2016 West Bengal Legislative Assembly election: Baharampur
| Party |  | Candidate | Votes | % | ±% |
|---|---|---|---|---|---|
|  | INC | Manoj Chakraborty | 127,762 | 67.89 | +12.99 |
|  | AITC | Sujata Banerjee | 35,489 | 18.86 | New entry |
|  | BJP | Mala Banerjee | 18,805 | 9.99 | +2.34 |
|  | NOTA | None of the above | 3,523 | 1.87 | New entry |
| Majority |  |  | 92,273 | 49.03 | +23.06 |
| Turnout |  |  | 1,88,187 | 79.53 | −1.39 |
|  | INC hold |  | Swing |  |  |

=== 2011 ===

2011 West Bengal Legislative Assembly election: Baharampur
| Party |  | Candidate | Votes | % | ±% |
|---|---|---|---|---|---|
|  | INC | Manoj Chakraborty | 91,578 | 54.90 |  |
|  | RSP | Tarit Brahmachari | 48,265 | 28.93 |  |
|  | BJP | Debasis Sarkar | 12,758 | 7.65 |  |
|  | Independent | Debjani Saha | 8,162 | 4.89 |  |
|  | SDPI | Tayebdul Islam | 3,787 | 2.27 |  |
|  | IPFB | Sujit Kumar Das | 1,331 | 0.80 |  |
|  | JD(U) | Sunil Kumar Mondal | 940 | 0.60 |  |
| Majority |  |  | 43,313 | 26.0 |  |
| Turnout |  |  | 166,821 | 81.13 |  |
|  | INC hold |  | Swing |  |  |

=== 2006 ===
In the 2006 West Bengal Legislative Assembly election Manoj Chakraborty, Independent, won the Berhampore assembly seat defeating his nearest rival Amal Karmakar of RSP. Manoj Chakraborty, contesting as an independent, was a rebel congress candidate put up by Adhir Choudhury as a protest against the official Congress candidate Maya Rani Paul.
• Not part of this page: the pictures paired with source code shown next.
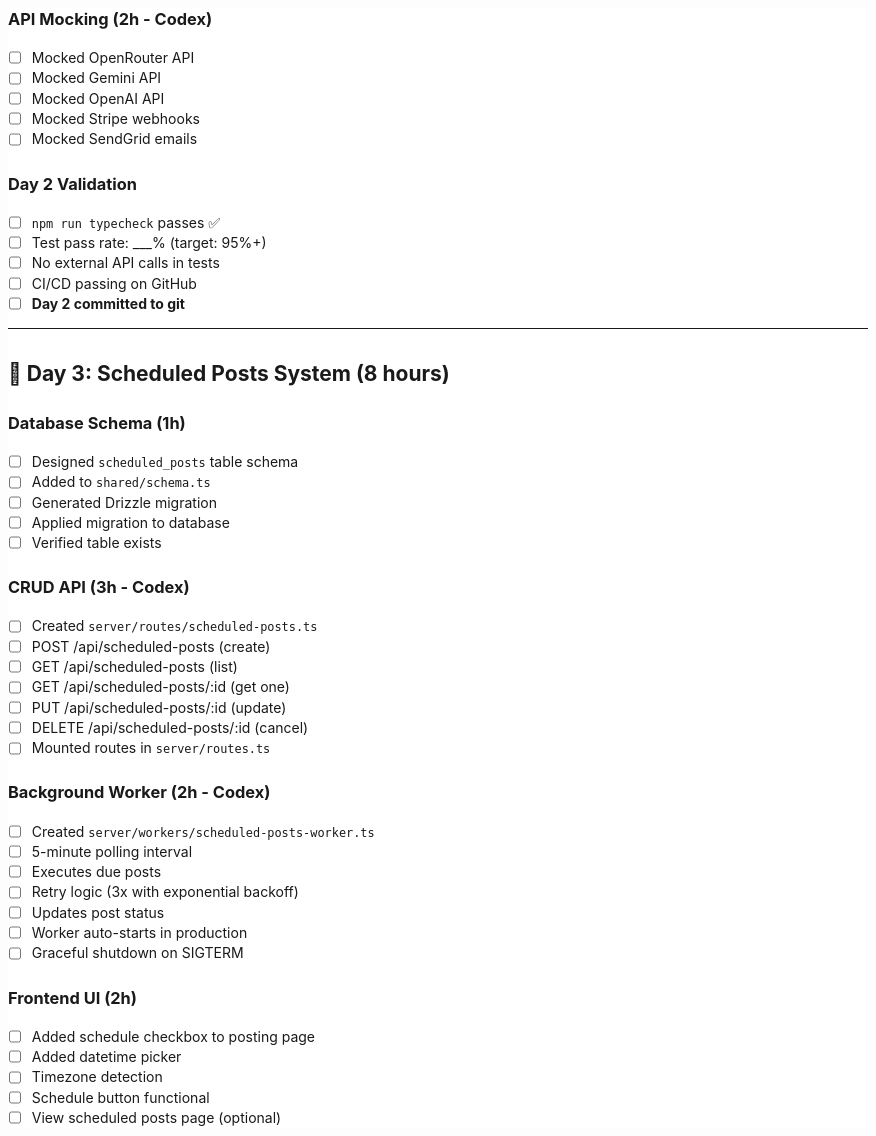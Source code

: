 ### API Mocking (2h - Codex)
- [ ] Mocked OpenRouter API
- [ ] Mocked Gemini API
- [ ] Mocked OpenAI API
- [ ] Mocked Stripe webhooks
- [ ] Mocked SendGrid emails

### Day 2 Validation
- [ ] `npm run typecheck` passes ✅
- [ ] Test pass rate: ___% (target: 95%+)
- [ ] No external API calls in tests
- [ ] CI/CD passing on GitHub
- [ ] **Day 2 committed to git**

---

## 📅 Day 3: Scheduled Posts System (8 hours)

### Database Schema (1h)
- [ ] Designed `scheduled_posts` table schema
- [ ] Added to `shared/schema.ts`
- [ ] Generated Drizzle migration
- [ ] Applied migration to database
- [ ] Verified table exists

### CRUD API (3h - Codex)
- [ ] Created `server/routes/scheduled-posts.ts`
- [ ] POST /api/scheduled-posts (create)
- [ ] GET /api/scheduled-posts (list)
- [ ] GET /api/scheduled-posts/:id (get one)
- [ ] PUT /api/scheduled-posts/:id (update)
- [ ] DELETE /api/scheduled-posts/:id (cancel)
- [ ] Mounted routes in `server/routes.ts`

### Background Worker (2h - Codex)
- [ ] Created `server/workers/scheduled-posts-worker.ts`
- [ ] 5-minute polling interval
- [ ] Executes due posts
- [ ] Retry logic (3x with exponential backoff)
- [ ] Updates post status
- [ ] Worker auto-starts in production
- [ ] Graceful shutdown on SIGTERM

### Frontend UI (2h)
- [ ] Added schedule checkbox to posting page
- [ ] Added datetime picker
- [ ] Timezone detection
- [ ] Schedule button functional
- [ ] View scheduled posts page (optional)
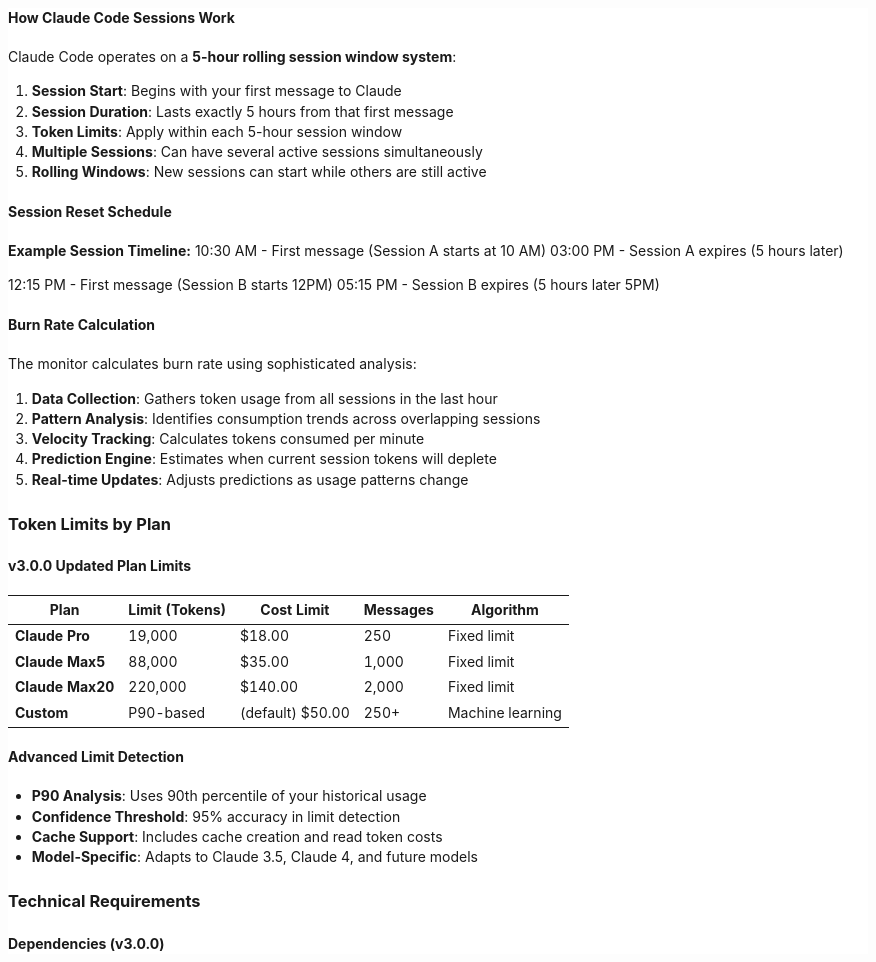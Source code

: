 #### How Claude Code Sessions Work

Claude Code operates on a **5-hour rolling session window system**:

1. **Session Start**: Begins with your first message to Claude
2. **Session Duration**: Lasts exactly 5 hours from that first message
3. **Token Limits**: Apply within each 5-hour session window
4. **Multiple Sessions**: Can have several active sessions simultaneously
5. **Rolling Windows**: New sessions can start while others are still active

#### Session Reset Schedule

**Example Session Timeline:**
10:30 AM - First message (Session A starts at 10 AM)
03:00 PM - Session A expires (5 hours later)

12:15 PM - First message (Session B starts 12PM)
05:15 PM - Session B expires (5 hours later 5PM)


#### Burn Rate Calculation

The monitor calculates burn rate using sophisticated analysis:

1. **Data Collection**: Gathers token usage from all sessions in the last hour
2. **Pattern Analysis**: Identifies consumption trends across overlapping sessions
3. **Velocity Tracking**: Calculates tokens consumed per minute
4. **Prediction Engine**: Estimates when current session tokens will deplete
5. **Real-time Updates**: Adjusts predictions as usage patterns change

### Token Limits by Plan

#### v3.0.0 Updated Plan Limits

| Plan | Limit (Tokens) | Cost Limit       | Messages | Algorithm |
|------|----------------|------------------|----------|-----------|
| **Claude Pro** | 19,000         | $18.00           | 250 | Fixed limit |
| **Claude Max5** | 88,000         | $35.00           | 1,000 | Fixed limit |
| **Claude Max20** | 220,000        | $140.00          | 2,000 | Fixed limit |
| **Custom** | P90-based      | (default) $50.00 | 250+ | Machine learning |

#### Advanced Limit Detection

- **P90 Analysis**: Uses 90th percentile of your historical usage
- **Confidence Threshold**: 95% accuracy in limit detection
- **Cache Support**: Includes cache creation and read token costs
- **Model-Specific**: Adapts to Claude 3.5, Claude 4, and future models

### Technical Requirements

#### Dependencies (v3.0.0)
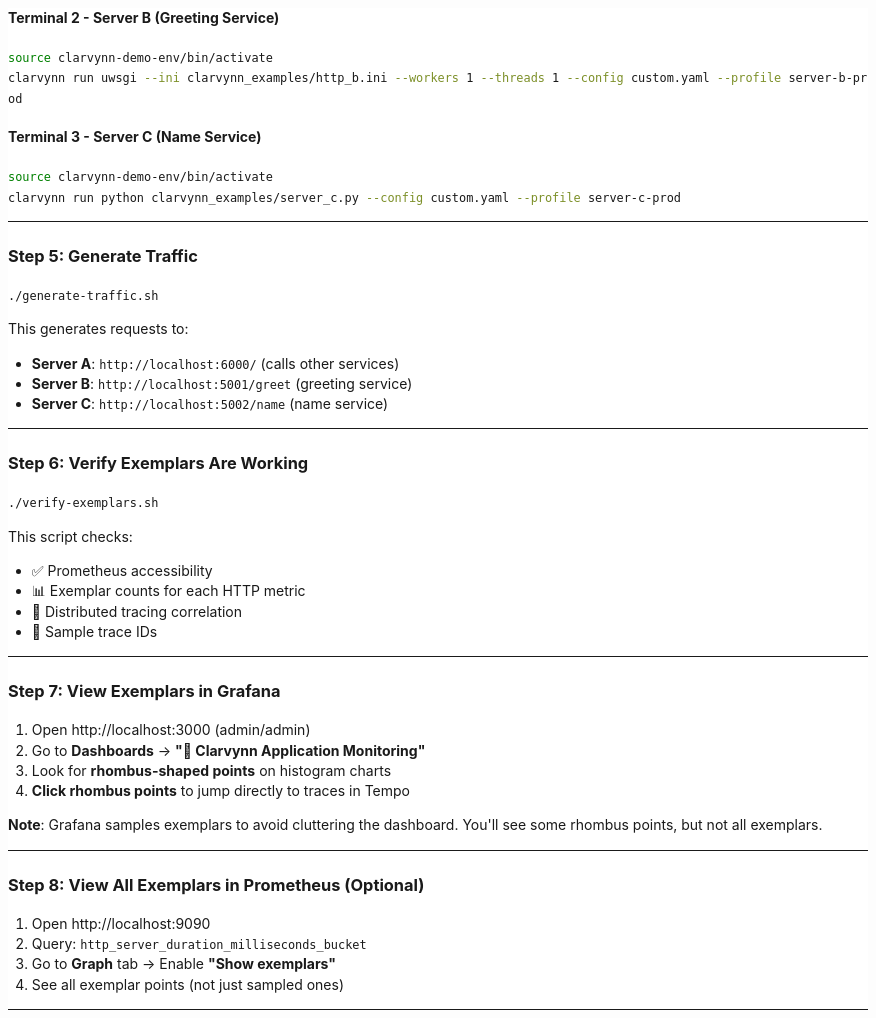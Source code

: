 #### Terminal 2 - Server B (Greeting Service)  
```bash
source clarvynn-demo-env/bin/activate
clarvynn run uwsgi --ini clarvynn_examples/http_b.ini --workers 1 --threads 1 --config custom.yaml --profile server-b-prod
```

#### Terminal 3 - Server C (Name Service)
```bash
source clarvynn-demo-env/bin/activate
clarvynn run python clarvynn_examples/server_c.py --config custom.yaml --profile server-c-prod
```

---

### Step 5: Generate Traffic
```bash
./generate-traffic.sh
```

This generates requests to:
- **Server A**: `http://localhost:6000/` (calls other services)
- **Server B**: `http://localhost:5001/greet` (greeting service)
- **Server C**: `http://localhost:5002/name` (name service)

---

### Step 6: Verify Exemplars Are Working
```bash
./verify-exemplars.sh
```

This script checks:
- ✅ Prometheus accessibility
- 📊 Exemplar counts for each HTTP metric
- 🔗 Distributed tracing correlation
- 📍 Sample trace IDs

---

### Step 7: View Exemplars in Grafana
1. Open http://localhost:3000 (admin/admin)
2. Go to **Dashboards** → **"🚀 Clarvynn Application Monitoring"**
3. Look for **rhombus-shaped points** on histogram charts
4. **Click rhombus points** to jump directly to traces in Tempo

**Note**: Grafana samples exemplars to avoid cluttering the dashboard. You'll see some rhombus points, but not all exemplars.

---

### Step 8: View All Exemplars in Prometheus (Optional)
1. Open http://localhost:9090
2. Query: `http_server_duration_milliseconds_bucket`
3. Go to **Graph** tab → Enable **"Show exemplars"**
4. See all exemplar points (not just sampled ones)

---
He was subsequently taken back into the Congress. Contests in most years were multi cornered but only winners and runners are being mentioned. Maya Rani Paul of Congress defeated Kartick Sahana of RSP in 2001, and Biswanath Banerjee of RSP in 1996. Sankar Das Paul of Congress defeated Ipsita Gupta of RSP in 1991. Debabrata Bandopadhyay of RSP defeated Sankar Das Paul of Congress in 1987 and 1982, and Subrata Saha of Congress in 1977.

=== 1972 ===
Sankar Das Paul of Congress won in 1972 and 1971. Sanat Kumar Raha of CPI won in 1969. S. Bhattacharya of Congress won in 1967. Sanat Kumar Raha of CPI won in 1962. Bejoy Kumar Ghosh of Congress won in 1957 and in independent India's first election in 1951.